Kedua muatan imajinasi, merujuk
kepada daya pikir untuk membayangkan proses, dia akan membayangkan hasil akhir
karyanya, kemudian merunut lagi ke awal, mengenai apa saja bahan yang harus
digunakan serta tahapan-tahapan membuatnya, sehingga tercipta karya seperti pada
gambar di atas. Proses tersebut mengajarkan Daniah mengenai planning dan organizing. Selain itu ketika Daniah melihat wujud karyanya, Ia
akan mengevaluasi (controlling) dengan cara membandingkan antara bentuk yang
ada di dalam imajinasi dengan wujud asli yang dibuat. Sehingga Daniah dapat
mengukur sejauh mana kesenjagannya, antara bentuk dalam imajinasi (planning)

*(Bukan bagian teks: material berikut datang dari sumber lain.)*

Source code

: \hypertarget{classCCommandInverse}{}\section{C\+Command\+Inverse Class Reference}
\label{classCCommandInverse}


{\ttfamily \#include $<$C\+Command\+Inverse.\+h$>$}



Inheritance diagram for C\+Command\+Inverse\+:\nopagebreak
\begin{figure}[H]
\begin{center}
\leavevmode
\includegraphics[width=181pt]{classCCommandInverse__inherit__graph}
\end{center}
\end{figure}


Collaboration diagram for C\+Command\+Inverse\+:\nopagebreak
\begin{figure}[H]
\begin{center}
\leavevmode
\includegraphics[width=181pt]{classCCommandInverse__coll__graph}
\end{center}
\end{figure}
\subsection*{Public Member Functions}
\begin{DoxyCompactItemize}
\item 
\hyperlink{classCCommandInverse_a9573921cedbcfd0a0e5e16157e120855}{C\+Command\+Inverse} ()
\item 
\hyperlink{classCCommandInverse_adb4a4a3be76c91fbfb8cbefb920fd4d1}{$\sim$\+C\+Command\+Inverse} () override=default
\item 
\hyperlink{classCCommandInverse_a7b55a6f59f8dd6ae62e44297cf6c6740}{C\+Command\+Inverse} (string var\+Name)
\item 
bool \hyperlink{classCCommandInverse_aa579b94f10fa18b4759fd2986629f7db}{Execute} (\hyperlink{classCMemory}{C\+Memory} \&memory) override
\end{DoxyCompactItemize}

dan hasil akhir (actuating). Kesuluruhan proses di atas adalah dasar manajerial
untuk mengasah leadership-nya.
Selanjutnya muatan fisik/kinestetik
diasah melalui proses pembuatan figur,
Daniah melatih koordinasi gerakan tangannya, mengatur daya tekan hingga
kecepatan dalam membentuk doh. Bukan itu saja, belajar dalam hal ini adalah
proses bermain yang seru, dengan bermain yang mau dicapai adalah melatih anak
berekspresi, sehingga munculah kegembiraan dan relaksasi dalam belajar. Proses
ini penting untuk pengalaman sosial yang dalam kenyataan generasi ini adalah
sosial figital.
Dengan menggunakan bantuan
teknologi dan animasi pembelajaran Daniah menjadi lebih menyenangkan, game
tidak hanya sebatas permainan belaka, namun juga menjadi bahan Daniah
mempelajari banyak hal lainnya. Selain itu juga membantu Daniah mengkonkretkan
imajinasi sehingga memiliki tumpuan realitasnya.
Inilah tantangan orangtua maupun
pendidik dalam memperbaharui proses pembelajaran, semua dituntut untuk
melakukan transformasi dalam metodologi belajar-mengajar agar generasi berikutnya menguasai hybrid skill dan nantinya dapat menangani hybrid job ketika masuk ke dunia kerja. Karena dunia berubah super
cepat, cara lama sudah usang, sehingga yang dibutuhkan saat ini adalah skill-skill baru dan cara baru. Itulah
pernyataan yang disampaikan Jokowi saat menghadiri pengukuhan Guru Besar di
Universitas Islam Negeri Sunan Ampel Surabaya.
Sebagai penutup, kiranya
pertanyaan ini patut untuk dijawab.
Persoalan terbesar adalah
ditengah arus perubahan yang begitu deras, dengan disrupsi yang begitu cepat
dan radikal, bagaimana orangtua bisa menyesuaikan pola asuh? Bagaimana orangtua
dapat mempersiapkan generasi Z dan Alpha tanpa terjebak dalam keberhasilan pola
asuh masa silam? Bagaimana cara melakukannya?